Output exactly, with nothing added, the entries from the first line through the line with "<br> - [Basic Query](#basic-query)".

Stored dataset items
--- START ---

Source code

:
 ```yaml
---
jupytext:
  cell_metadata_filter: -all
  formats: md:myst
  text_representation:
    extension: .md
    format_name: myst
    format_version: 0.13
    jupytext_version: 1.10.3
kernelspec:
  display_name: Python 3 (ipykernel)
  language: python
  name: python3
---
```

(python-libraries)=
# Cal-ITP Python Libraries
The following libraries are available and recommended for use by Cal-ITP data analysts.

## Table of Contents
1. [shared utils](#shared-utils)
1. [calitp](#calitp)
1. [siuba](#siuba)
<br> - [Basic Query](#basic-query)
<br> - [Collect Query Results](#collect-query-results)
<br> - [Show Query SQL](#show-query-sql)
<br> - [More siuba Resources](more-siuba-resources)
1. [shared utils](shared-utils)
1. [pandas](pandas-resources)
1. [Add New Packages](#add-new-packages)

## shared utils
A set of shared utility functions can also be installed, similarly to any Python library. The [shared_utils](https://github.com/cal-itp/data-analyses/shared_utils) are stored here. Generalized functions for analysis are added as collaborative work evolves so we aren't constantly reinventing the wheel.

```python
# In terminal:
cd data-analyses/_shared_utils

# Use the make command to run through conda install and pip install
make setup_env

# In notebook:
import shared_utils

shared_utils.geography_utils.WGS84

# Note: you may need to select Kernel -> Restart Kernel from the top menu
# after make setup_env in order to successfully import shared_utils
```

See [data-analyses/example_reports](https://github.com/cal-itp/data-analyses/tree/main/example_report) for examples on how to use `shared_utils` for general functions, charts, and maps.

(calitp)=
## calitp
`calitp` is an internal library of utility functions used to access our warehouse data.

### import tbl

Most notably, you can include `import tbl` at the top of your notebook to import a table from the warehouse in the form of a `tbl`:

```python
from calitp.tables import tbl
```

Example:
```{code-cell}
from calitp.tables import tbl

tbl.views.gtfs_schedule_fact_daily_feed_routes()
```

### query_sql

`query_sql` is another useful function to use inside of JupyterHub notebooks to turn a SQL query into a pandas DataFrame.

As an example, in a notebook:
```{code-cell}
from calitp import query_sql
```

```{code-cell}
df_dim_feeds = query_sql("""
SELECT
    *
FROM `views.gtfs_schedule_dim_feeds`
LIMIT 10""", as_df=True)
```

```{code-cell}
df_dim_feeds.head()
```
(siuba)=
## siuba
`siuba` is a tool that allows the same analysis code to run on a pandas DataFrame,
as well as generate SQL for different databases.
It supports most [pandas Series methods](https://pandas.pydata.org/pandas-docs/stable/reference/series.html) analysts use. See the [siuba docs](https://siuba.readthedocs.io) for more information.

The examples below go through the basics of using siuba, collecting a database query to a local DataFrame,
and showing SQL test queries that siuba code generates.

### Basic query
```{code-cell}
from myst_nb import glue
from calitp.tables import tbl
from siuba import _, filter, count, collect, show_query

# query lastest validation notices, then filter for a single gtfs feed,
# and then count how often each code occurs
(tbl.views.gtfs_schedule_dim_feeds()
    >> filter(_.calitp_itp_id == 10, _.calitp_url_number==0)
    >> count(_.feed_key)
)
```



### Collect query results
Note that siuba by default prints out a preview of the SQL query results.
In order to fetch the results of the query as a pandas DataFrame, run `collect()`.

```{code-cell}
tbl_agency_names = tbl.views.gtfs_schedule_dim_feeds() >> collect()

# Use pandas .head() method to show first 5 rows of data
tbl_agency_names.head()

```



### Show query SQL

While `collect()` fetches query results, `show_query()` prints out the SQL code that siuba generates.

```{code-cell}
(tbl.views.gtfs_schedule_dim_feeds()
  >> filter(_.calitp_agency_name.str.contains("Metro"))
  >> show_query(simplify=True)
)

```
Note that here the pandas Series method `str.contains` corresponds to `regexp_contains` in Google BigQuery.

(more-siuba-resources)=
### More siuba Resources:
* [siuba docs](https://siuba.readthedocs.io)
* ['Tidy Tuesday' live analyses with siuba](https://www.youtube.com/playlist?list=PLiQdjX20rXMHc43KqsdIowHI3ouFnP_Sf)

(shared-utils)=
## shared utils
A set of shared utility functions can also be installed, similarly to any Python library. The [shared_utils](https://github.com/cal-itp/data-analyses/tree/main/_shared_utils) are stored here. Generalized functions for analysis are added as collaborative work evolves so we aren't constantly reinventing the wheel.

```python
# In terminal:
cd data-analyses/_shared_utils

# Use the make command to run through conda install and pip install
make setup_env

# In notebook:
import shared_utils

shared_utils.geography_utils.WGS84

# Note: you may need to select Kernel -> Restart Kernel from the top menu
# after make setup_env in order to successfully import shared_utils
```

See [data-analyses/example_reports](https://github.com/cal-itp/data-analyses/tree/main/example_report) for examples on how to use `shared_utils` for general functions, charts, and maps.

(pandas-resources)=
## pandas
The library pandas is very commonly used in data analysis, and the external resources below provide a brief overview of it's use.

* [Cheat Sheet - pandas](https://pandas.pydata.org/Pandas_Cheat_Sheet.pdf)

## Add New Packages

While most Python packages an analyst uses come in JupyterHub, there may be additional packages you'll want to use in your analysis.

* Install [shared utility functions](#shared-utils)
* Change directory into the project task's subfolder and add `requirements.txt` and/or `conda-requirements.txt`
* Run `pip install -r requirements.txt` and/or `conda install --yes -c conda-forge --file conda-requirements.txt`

--- END ---

- [Exercise answer]:
Source code

:
 ```yaml
---
jupytext:
  cell_metadata_filter: -all
  formats: md:myst
  text_representation:
    extension: .md
    format_name: myst
    format_version: 0.13
    jupytext_version: 1.10.3
kernelspec:
  display_name: Python 3 (ipykernel)
  language: python
  name: python3
---
```

(python-libraries)=
# Cal-ITP Python Libraries
The following libraries are available and recommended for use by Cal-ITP data analysts.

## Table of Contents
1. [shared utils](#shared-utils)
1. [calitp](#calitp)
1. [siuba](#siuba)
<br> - [Basic Query](#basic-query)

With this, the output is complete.